Reviews Should be Concrete, Constructive, and Clear

Reviewer comments should be informed by your reading of the paper, should clearly identify the paper’s merits and limitations, and make clear where any issues are found along with specific actions to address those issues where possible. Reviews with generic complaints without clear ties to portions of the paper are unhelpful, and concrete steps to address limitations both improve authors’ understanding of their work, and improve the quality of papers accepted for publication.  Aim to provide constructive criticism in a manner that you would like to receive yourself, where the reviewer’s comments can be both easily understood and acted upon.

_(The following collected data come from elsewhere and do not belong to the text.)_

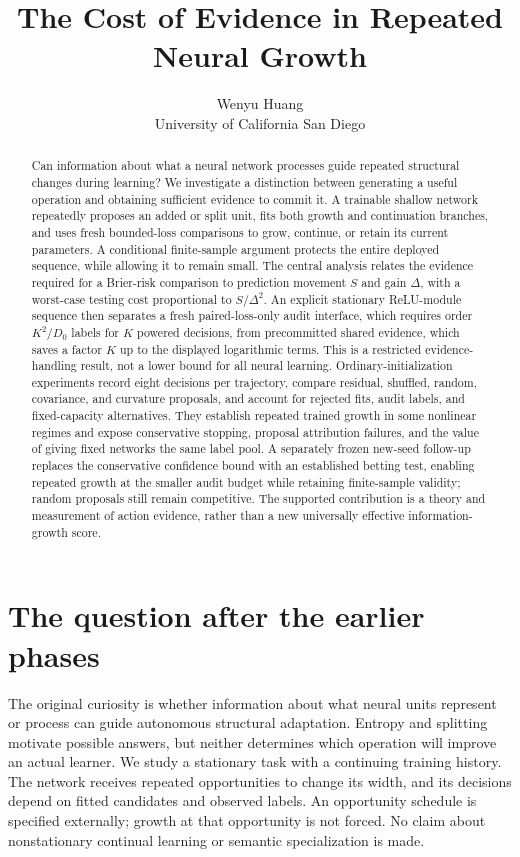 \documentclass[11pt]{article}
\title{The Cost of Evidence in Repeated Neural Growth}
\author{Wenyu Huang\\University of California San Diego}\date{}
\theoremstyle{remark}\newtheorem{remark}[theorem]{Remark}
\begin{document}
\maketitle
\begin{abstract}
Can information about what a neural network processes guide repeated
structural changes during learning? We investigate a distinction between
generating a useful operation and obtaining sufficient evidence to commit
it. A trainable shallow network repeatedly proposes an added or split unit,
fits both growth and continuation branches, and uses fresh bounded-loss
comparisons to grow, continue, or retain its current parameters. A conditional
finite-sample argument protects the entire deployed sequence, while allowing
it to remain small. The central analysis relates the evidence required for a
Brier-risk comparison to prediction movement $S$ and gain $\Delta$, with a
worst-case testing cost proportional to $S/\Delta^2$. An explicit stationary
ReLU-module sequence then separates a fresh paired-loss-only audit interface,
which requires order $K^2/D_0$ labels for $K$ powered decisions, from
precommitted shared evidence, which saves a factor $K$ up to the displayed
logarithmic terms. This is a restricted evidence-handling result, not a lower
bound for all neural learning. Ordinary-initialization experiments record
eight decisions per trajectory, compare residual, shuffled, random,
covariance, and curvature proposals, and account for rejected fits, audit
labels, and fixed-capacity alternatives. They establish repeated trained
growth in some nonlinear regimes and expose conservative stopping, proposal
attribution failures, and the value of giving fixed networks the same label
pool. A separately frozen new-seed follow-up replaces the conservative
confidence bound with an established betting test, enabling repeated growth
at the smaller audit budget while retaining finite-sample validity; random
proposals still remain competitive. The supported contribution is a theory and measurement of action
evidence, rather than a new universally effective information-growth score.
\end{abstract}
\tableofcontents

\section{The question after the earlier phases}
The original curiosity is whether information about what neural units
represent or process can guide autonomous structural adaptation. Entropy and
splitting motivate possible answers, but neither determines which operation
will improve an actual learner. We study a stationary task with a continuing
training history. The network receives repeated opportunities to change its
width, and its decisions depend on fitted candidates and observed labels.
An opportunity schedule is specified externally; growth at that opportunity
is not forced. No claim about nonstationary continual learning or semantic
specialization is made.
\end{document}
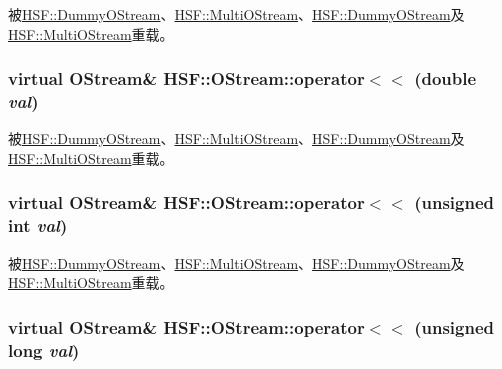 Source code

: 被\hyperlink{classHSF_1_1DummyOStream_af27eca0aa6a04ff2a0e86bc668d88dcd}{HSF::DummyOStream}、\hyperlink{classHSF_1_1MultiOStream_ac926ea2605959066ab85c45a58dfa229}{HSF::MultiOStream}、\hyperlink{classHSF_1_1DummyOStream_af27eca0aa6a04ff2a0e86bc668d88dcd}{HSF::DummyOStream}及\hyperlink{classHSF_1_1MultiOStream_ac926ea2605959066ab85c45a58dfa229}{HSF::MultiOStream}重载。\hypertarget{classHSF_1_1OStream_a8c3d22e78a10c990e136c1514dfc99c6}{
\subsubsection[{operator$<$$<$}]{\setlength{\rightskip}{0pt plus 5cm}virtual {\bf OStream}\& HSF::OStream::operator$<$$<$ (double {\em val})}}
\label{classHSF_1_1OStream_a8c3d22e78a10c990e136c1514dfc99c6}


被\hyperlink{classHSF_1_1DummyOStream_a727be32ccd88ccaee0fae2e8d148e9b5}{HSF::DummyOStream}、\hyperlink{classHSF_1_1MultiOStream_a5655da107161e680d3ae6eadb35e6617}{HSF::MultiOStream}、\hyperlink{classHSF_1_1DummyOStream_a727be32ccd88ccaee0fae2e8d148e9b5}{HSF::DummyOStream}及\hyperlink{classHSF_1_1MultiOStream_a5655da107161e680d3ae6eadb35e6617}{HSF::MultiOStream}重载。\hypertarget{classHSF_1_1OStream_aa0cd93dd86633a0603d09d35e20c9520}{
\subsubsection[{operator$<$$<$}]{\setlength{\rightskip}{0pt plus 5cm}virtual {\bf OStream}\& HSF::OStream::operator$<$$<$ (unsigned int {\em val})}}
\label{classHSF_1_1OStream_aa0cd93dd86633a0603d09d35e20c9520}


被\hyperlink{classHSF_1_1DummyOStream_a9a138ca0d1ea4ebc7b3d699391bb3635}{HSF::DummyOStream}、\hyperlink{classHSF_1_1MultiOStream_a62badc16d7c2ac1ec092032698202938}{HSF::MultiOStream}、\hyperlink{classHSF_1_1DummyOStream_a9a138ca0d1ea4ebc7b3d699391bb3635}{HSF::DummyOStream}及\hyperlink{classHSF_1_1MultiOStream_a62badc16d7c2ac1ec092032698202938}{HSF::MultiOStream}重载。\hypertarget{classHSF_1_1OStream_ae4edb4f375ace6dab22021629c29a24f}{
\subsubsection[{operator$<$$<$}]{\setlength{\rightskip}{0pt plus 5cm}virtual {\bf OStream}\& HSF::OStream::operator$<$$<$ (unsigned long {\em val})}}
\label{classHSF_1_1OStream_ae4edb4f375ace6dab22021629c29a24f}


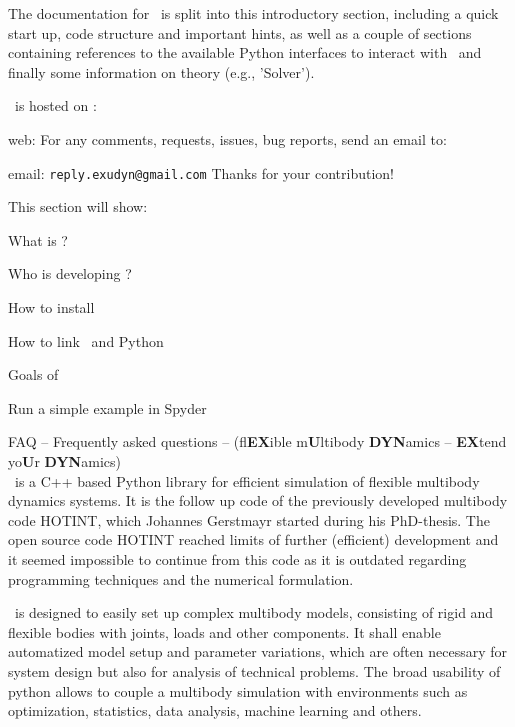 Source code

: 
The documentation for \codeName\ is split into this introductory section, including a quick start up, code structure and important hints, 
as well as a couple of sections containing references to the available Python interfaces to interact with \codeName\ and finally some information on theory (e.g., 'Solver').

\codeName\ is hosted on  \cite{EXUDYNgit}:
\bi
 \item web: 
\ei
For any comments, requests, issues, bug reports, send an email to: 
\bi
  \item email: \texttt{reply.exudyn@gmail.com}
\ei
Thanks for your contribution!

This section will show:
\bn
	\item What is \codeName ?
	\item Who is developing \codeName ?
	\item How to install \codeName\ 
	\item How to link \codeName\ and Python
	\item Goals of \codeName
	\item Run a simple example in Spyder
	\item FAQ -- Frequently asked questions
\en
%
\codeName -- {\small (fl{\bf EX}ible m{\bf U}ltibody {\bf DYN}amics  -- {\bf EX}tend yo{\bf U}r {\bf DYN}amics)}\vspace{6pt}\\
\noindent \codeName\ is a C++ based Python library for efficient simulation of flexible multibody dynamics systems.
It is the follow up code of the previously developed multibody code HOTINT, which Johannes Gerstmayr started during his PhD-thesis.
The open source code HOTINT reached limits of further (efficient) development and it seemed impossible to continue from this code as it is outdated regarding programming techniques and the numerical formulation.

\codeName\ is designed to easily set up complex multibody models, consisting of rigid and flexible bodies with joints, loads and other components. It shall enable automatized model setup and parameter variations, which are often necessary for system design but also for analysis of technical problems. The broad usability of python allows to couple a multibody simulation with environments such as optimization, statistics, data analysis, machine learning and others.

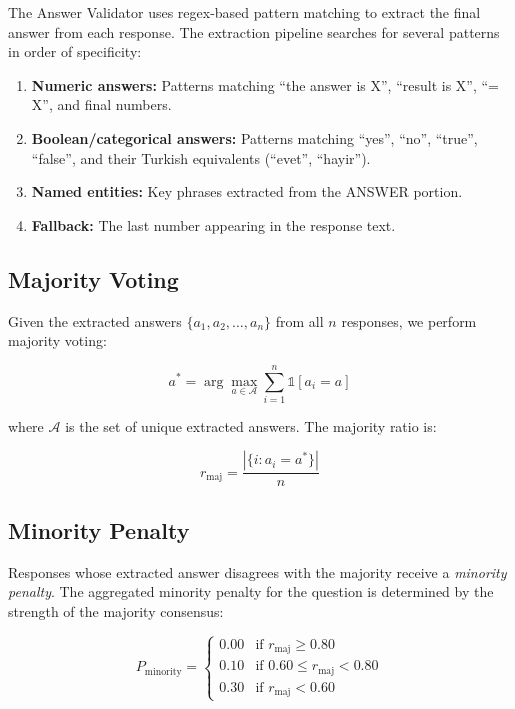 The Answer Validator uses regex-based pattern matching to extract the final answer from each response. The extraction pipeline searches for several patterns in order of specificity:

\begin{enumerate}
    \item \textbf{Numeric answers:} Patterns matching ``the answer is X'', ``result is X'', ``= X'', and final numbers.
    \item \textbf{Boolean/categorical answers:} Patterns matching ``yes'', ``no'', ``true'', ``false'', and their Turkish equivalents (``evet'', ``hayir'').
    \item \textbf{Named entities:} Key phrases extracted from the ANSWER portion.
    \item \textbf{Fallback:} The last number appearing in the response text.
\end{enumerate}

\subsection{Majority Voting}

Given the extracted answers $\{a_1, a_2, \ldots, a_n\}$ from all $n$ responses, we perform majority voting:

\begin{equation}
    a^* = \arg\max_{a \in \mathcal{A}} \sum_{i=1}^{n} \mathbb{1}[a_i = a]
\end{equation}

\noindent
where $\mathcal{A}$ is the set of unique extracted answers. The majority ratio is:

\begin{equation}
    r_{\text{maj}} = \frac{|\{i : a_i = a^*\}|}{n}
\end{equation}

\subsection{Minority Penalty}

Responses whose extracted answer disagrees with the majority receive a \emph{minority penalty}. The aggregated minority penalty for the question is determined by the strength of the majority consensus:

\begin{equation}
    P_{\text{minority}} = \begin{cases}
        0.00 & \text{if } r_{\text{maj}} \geq 0.80 \\
        0.10 & \text{if } 0.60 \leq r_{\text{maj}} < 0.80 \\
        0.30 & \text{if } r_{\text{maj}} < 0.60
    \end{cases}
    \label{eq:minority_penalty}
\end{equation}

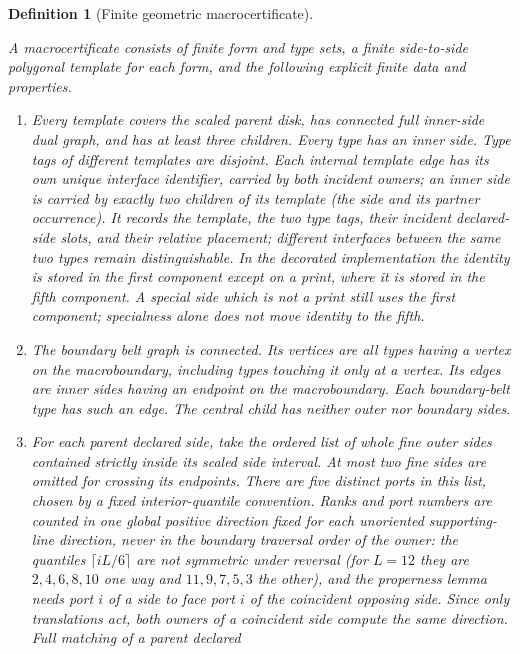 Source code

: \documentclass[11pt,a4paper]{article}
\newtheorem{definition}{Definition}[section]
\theoremstyle{remark}
\newcommand{\lean}[1]{}
\newcommand{\uses}[1]{}
\begin{document}
\begin{definition}[Finite geometric macrocertificate]
\label{def:certificate}
\lean{Tilings.Geometry.MacroCertificate}
\uses{def:polygon,def:protoset,def:placed,def:substitution,def:sts,def:mesh}
A macrocertificate consists of finite form and type sets, a finite
side-to-side polygonal template for each form, and the following explicit
finite data and properties.
\begin{enumerate}
\item[(G1)] Every template covers the scaled parent disk, has connected
full inner-side dual graph, and has at least three children.  Every type
has an inner side.  Type tags of different templates are disjoint.
Each internal template edge has its own unique interface identifier,
carried by both incident owners; an inner side is carried by exactly two
children of its template (the side and its partner occurrence).  It records the template, the two type
tags, their incident declared-side slots, and their relative placement;
different interfaces between the same two types remain distinguishable.
In the decorated implementation the identity is
stored in the first component except on a print, where it is stored in
the fifth component.  A special side which is not a print still uses the
first component; specialness alone does not move identity to the fifth.
\item[(G2)] The boundary belt graph is connected.  Its vertices are
\emph{all} types having a vertex on the macroboundary, including types
touching it only at a vertex.  Its edges are inner sides having an endpoint
on the macroboundary.  Each boundary-belt type has such an edge.  The
central child has neither outer nor boundary sides.
\item[(G3)] For each parent declared side, take the ordered list of whole
fine outer sides contained strictly inside its scaled side interval.
At most two fine sides are omitted for crossing its endpoints.  There
are five distinct ports in this list, chosen by a fixed interior-quantile
convention.  Ranks and port numbers are counted in one global positive
direction fixed for each unoriented supporting-line direction, never in
the boundary traversal order of the owner: the quantiles
$\lceil iL/6\rceil$ are not symmetric under reversal (for $L=12$ they are
$2,4,6,8,10$ one way and $11,9,7,5,3$ the other), and the properness
lemma needs port $i$ of a side to face port $i$ of the coincident
opposing side.  Since only translations act, both owners of a coincident
side compute the same direction.  Full matching of a parent declared

\end{enumerate}
\end{definition}
\end{document}
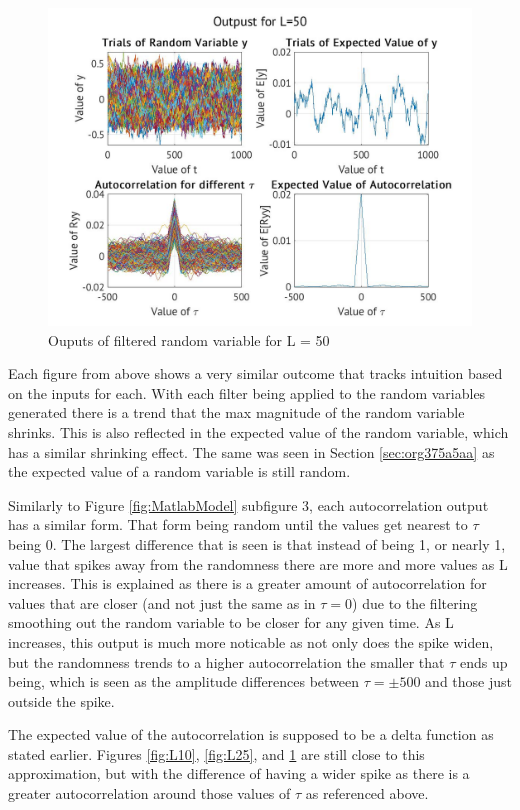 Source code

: \documentclass[a4paper, 11pt]{article}
\begin{document}
\begin{figure}[htbp]
\centering
\includegraphics[width=.9\linewidth]{./Images/L50.jpg}
\caption{\label{fig:L50}Ouputs of filtered random variable for L = 50}
\end{figure}

\pagebreak
Each figure from above shows a very similar outcome that tracks intuition based on the inputs for each.
With each filter being applied to the random variables generated there is a trend that the max magnitude of the random variable shrinks. This is also reflected in the expected value of the random variable, which has a similar shrinking effect. The same was seen in Section \ref{sec:org375a5aa} as the expected value of a random variable is still random.

Similarly to Figure \ref{fig:MatlabModel} subfigure 3, each autocorrelation output has a similar form. That form being random until the values get nearest to \(\tau\) being 0. The largest difference that is seen is that instead of being 1, or nearly 1, value that spikes away from the randomness there are more and more values as L increases. This is explained as there is a greater amount of autocorrelation for values that are closer (and not just the same as in \(\tau = 0\)) due to the filtering smoothing out the random variable to be closer for any given time. As L increases, this output is much more noticable as not only does the spike widen, but the randomness trends to a higher autocorrelation the smaller that \(\tau\) ends up being, which is seen as the amplitude differences between \(\tau = \pm 500\) and those just outside the spike.

The expected value of the autocorrelation is supposed to be a delta function as stated earlier. Figures \ref{fig:L10}, \ref{fig:L25}, and \ref{fig:L50} are still close to this approximation, but with the difference of having a wider spike as there is a greater autocorrelation around those values of \(\tau\) as referenced above.
\end{document}
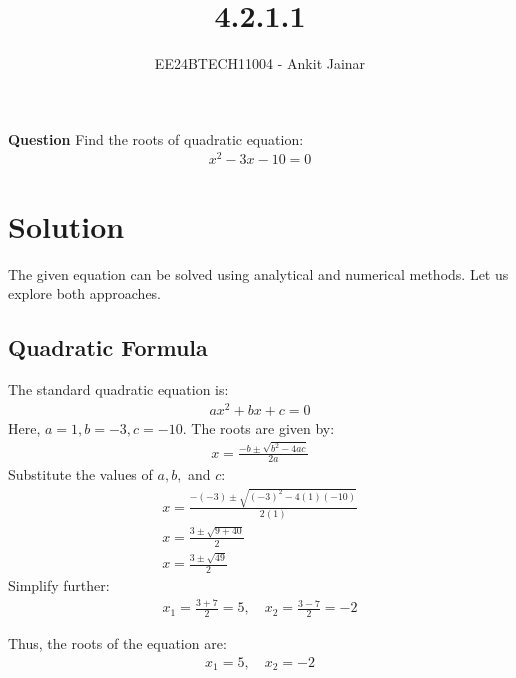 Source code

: \documentclass[journal]{IEEEtran}
\begin{document}

\vspace{3cm}

\title{4.2.1.1}
\author{EE24BTECH11004 - Ankit Jainar}
\maketitle

\renewcommand{\thefigure}{\theenumi}
\renewcommand{\thetable}{\theenumi}
\setlength{\intextsep}{10pt}


\textbf{Question}
Find the roots of quadratic equation:\\
\begin{align}
    x^2 - 3x - 10 = 0
\end{align}

\section*{Solution}
The given equation can be solved using analytical and numerical methods. Let us explore both approaches.

\subsection*{ Quadratic Formula}
The standard quadratic equation is:
\begin{align}
    ax^2 + bx + c = 0
\end{align}
Here, \( a = 1, b = -3, c = -10 \). The roots are given by:
\begin{align}
    x = \frac{-b \pm \sqrt{b^2 - 4ac}}{2a}
\end{align}
Substitute the values of \( a, b, \) and \( c \):
\begin{align}
    x = \frac{-(-3) \pm \sqrt{(-3)^2 - 4(1)(-10)}}{2(1)} \\
    x = \frac{3 \pm \sqrt{9 + 40}}{2} \\
    x = \frac{3 \pm \sqrt{49}}{2}
\end{align}
Simplify further:
\begin{align}
    x_1 = \frac{3 + 7}{2} = 5, \quad x_2 = \frac{3 - 7}{2} = -2
\end{align}

Thus, the roots of the equation are:
\begin{align}
    x_1 = 5, \quad x_2 = -2
\end{align}
\end{document}
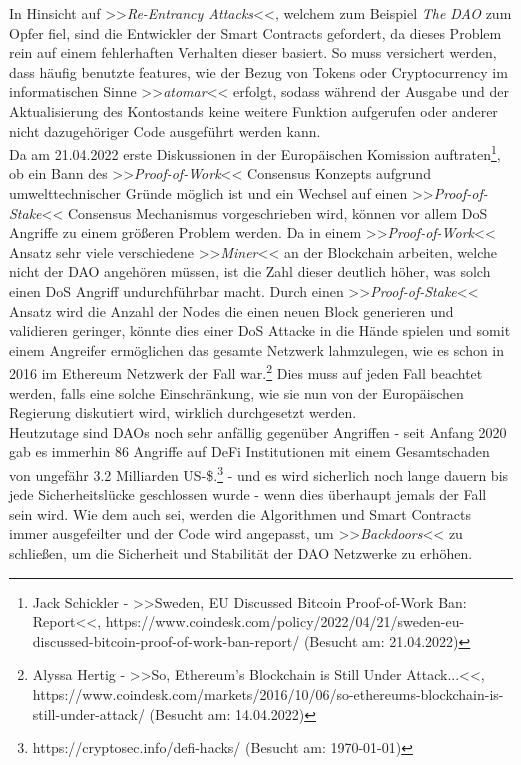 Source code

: \documentclass[a4paper,12pt]{report}
\begin{document}
	In Hinsicht auf >>\textit{Re-Entrancy Attacks}<<, welchem zum Beispiel \textit{The DAO} zum Opfer fiel, sind die Entwickler der Smart Contracts gefordert, da dieses Problem rein auf einem fehlerhaften Verhalten dieser basiert. So muss versichert werden, dass häufig benutzte features, wie der Bezug von Tokens oder Cryptocurrency im informatischen Sinne >>\textit{atomar}<< erfolgt, sodass während der Ausgabe und der Aktualisierung des Kontostands keine weitere Funktion aufgerufen oder anderer nicht dazugehöriger Code ausgeführt werden kann. \\
	Da am 21.04.2022 erste Diskussionen in der Europäischen Komission auftraten\footnote{\hspace{0.5em}\begin{minipage}[t]{13cm}Jack Schickler - >>Sweden, EU Discussed Bitcoin Proof-of-Work Ban: Report<<, https://www.coindesk.com/policy/2022/04/21/sweden-eu-discussed-bitcoin-proof-of-work-ban-report/ (Besucht am: 21.04.2022)\end{minipage}}, ob ein Bann des >>\textit{Proof-of-Work}<< Consensus Konzepts aufgrund umwelttechnischer Gründe möglich ist und ein Wechsel auf einen >>\textit{Proof-of-Stake}<< Consensus Mechanismus vorgeschrieben wird, können vor allem DoS Angriffe zu einem größeren Problem werden. Da in einem >>\textit{Proof-of-Work}<< Ansatz sehr viele verschiedene >>\textit{Miner}<< an der Blockchain arbeiten, welche nicht der DAO angehören müssen, ist die Zahl dieser deutlich höher, was solch einen DoS Angriff undurchführbar macht. Durch einen >>\textit{Proof-of-Stake}<< Ansatz wird die Anzahl der Nodes die einen neuen Block generieren und validieren geringer, könnte dies einer DoS Attacke in die Hände spielen und somit einem Angreifer ermöglichen das gesamte Netzwerk lahmzulegen, wie es schon in 2016 im Ethereum Netzwerk der Fall war.\footnote{\hspace{0.5em}\begin{minipage}[t]{13cm}Alyssa Hertig - >>So, Ethereum’s Blockchain is Still Under Attack...<<, https://www.coindesk.com/markets/2016/10/06/so-ethereums-blockchain-is-still-under-attack/ (Besucht am: 14.04.2022)\end{minipage}} Dies muss auf jeden Fall beachtet werden, falls eine solche Einschränkung, wie sie nun von der Europäischen Regierung diskutiert wird, wirklich durchgesetzt werden. \\
	Heutzutage sind DAOs noch sehr anfällig gegenüber Angriffen - seit Anfang 2020 gab es immerhin 86 Angriffe auf DeFi Institutionen mit einem Gesamtschaden von ungefähr 3.2 Milliarden US-\$.\footnote{\hspace{0.5em}https://cryptosec.info/defi-hacks/ (Besucht am: \today)} - und es wird sicherlich noch lange dauern bis jede Sicherheitslücke geschlossen wurde - wenn dies überhaupt jemals der Fall sein wird. Wie dem auch sei, werden die Algorithmen und Smart Contracts immer ausgefeilter und der Code wird angepasst, um >>\textit{Backdoors}<< zu schließen, um die Sicherheit und Stabilität der DAO Netzwerke zu erhöhen. \\
	
\end{document}
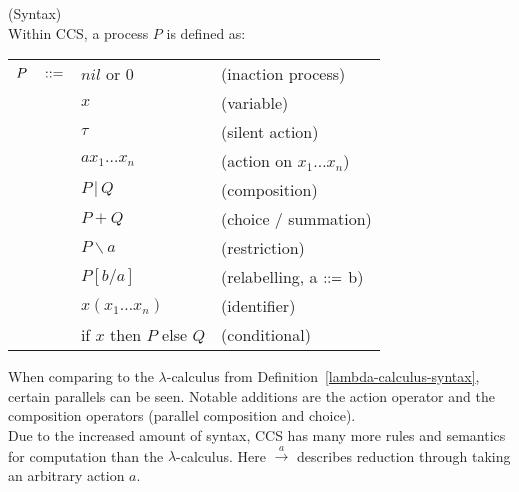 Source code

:     \begin{definition}{(Syntax)\\}
        Within CCS, a process $P$ is defined as:
        \begin{center}
            \begin{tabular}{ l l l }
                $P \quad ::=$    & $nil$ or $0$              & (inaction process) \\
                                    & $x$                       & (variable) \\
                                    & $\tau$                    & (silent action) \\
                                    & $a x_1 \ldots x_n$        & (action on $x_1 \ldots x_n$)~\footnotemark\\
                                    & $P \, | \, Q$             & (composition) \\
                                    & $P + Q$                   & (choice / summation)\\
                                    & $P \backslash a$          & (restriction) \\
                                    & $P[b / a]$                & (relabelling, a $::=$ b)~\footnotemark\\
                                    & $x(x_1 \ldots x_n)$       & (identifier) \\
                                    & if $x$ then $P$ else $Q$  & (conditional)
            \end{tabular}
        \end{center}
        \addtocounter{footnote}{-2}
    \end{definition}
    When comparing to the $\lambda$-calculus from Definition~\ref{lambda-calculus-syntax}, certain parallels can be seen.
    Notable additions are the action operator and the composition operators (parallel composition and choice). \\


    Due to the increased amount of syntax, CCS has many more rules and semantics for computation than the $\lambda$-calculus.
    Here $\xrightarrow{a}$ describes reduction through taking an arbitrary action $a$.

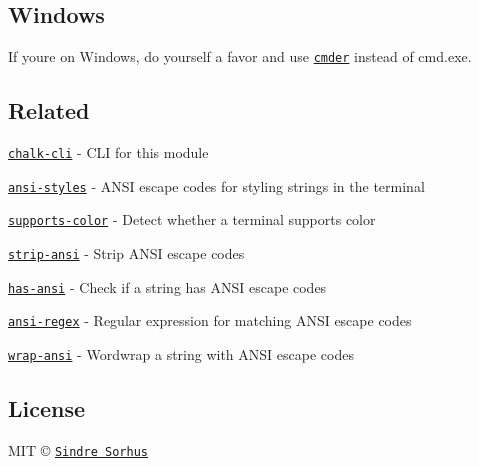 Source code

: \subsection*{Windows}

If you\textquotesingle{}re on Windows, do yourself a favor and use \href{http://bliker.github.io/cmder/}{\tt {\ttfamily cmder}} instead of {\ttfamily cmd.\+exe}.

\subsection*{Related}


\begin{DoxyItemize}
\item \href{https://github.com/chalk/chalk-cli}{\tt chalk-\/cli} -\/ C\+LI for this module
\item \href{https://github.com/chalk/ansi-styles/}{\tt ansi-\/styles} -\/ A\+N\+SI escape codes for styling strings in the terminal
\item \href{https://github.com/chalk/supports-color/}{\tt supports-\/color} -\/ Detect whether a terminal supports color
\item \href{https://github.com/chalk/strip-ansi}{\tt strip-\/ansi} -\/ Strip A\+N\+SI escape codes
\item \href{https://github.com/chalk/has-ansi}{\tt has-\/ansi} -\/ Check if a string has A\+N\+SI escape codes
\item \href{https://github.com/chalk/ansi-regex}{\tt ansi-\/regex} -\/ Regular expression for matching A\+N\+SI escape codes
\item \href{https://github.com/chalk/wrap-ansi}{\tt wrap-\/ansi} -\/ Wordwrap a string with A\+N\+SI escape codes
\end{DoxyItemize}

\subsection*{License}

M\+IT © \href{http://sindresorhus.com}{\tt Sindre Sorhus}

Suggestions for Missing Material / Additional Work

It is appropriate to identify important omissions from a paper. This might include prior work that should have been discussed, or additional experiments that should have been performed. Keep in mind, however, that even though ICDAR 2023 employs an “author response” phase, this is only to allow authors to voice their disagreement with the factual aspects of a review; it does not allow an author to promise to do additional work to fix problems in a paper.

While authors may certainly update the final version of their paper before the camera-ready deadline if it is accepted, the Program Chairs will make their final acceptance decisions based on the original submission and not on promises to do additional work identified by reviewers.

Confidentiality

You should consider the papers you have been assigned to review as confidential. You must not use them in any way outside of the reviews you are performing for ICDAR 2023. If a paper is ultimately accepted and published, at that point you can, of course, reference the work in one of your own papers.

If you encounter an issue with one of the papers you are assigned to review, you should bring up the matter with the Program Co-Chairs. To protect confidentiality, you should not discuss such matters with anyone else, nor should you share the papers you have been assigned to review with others to ask their opinions.

Anonymity

ICDAR 2023 employs a double-blind review process. This means authors should not identify themselves in their papers, and reviewers should not identify themselves in their reviews. Because there is no perfect way to guarantee anonymity, this also means that reviewers should not exert effort to try to figure out who wrote a given paper. If an author has inadvertently made identification possible, reviewers are instructed to do their best to ignore this information when reviewing the paper.

For example, an author might reference a specific research project, or a public repository for data or source code (e.g., GitHub). Reviewers are not required to consider such outside materials, but if they do so, they should avoid attempting to connect them to an identification of the author.

Conflicts of Interest

The EasyChair system we use for ICDAR 2023 has some automated features to avoid conflicts of interest. But, again, such features are not perfect. If you detect a conflict of interest in a paper you have been assigned to review, notify the Program Co-Chairs immediately; do not complete a review for the paper in question.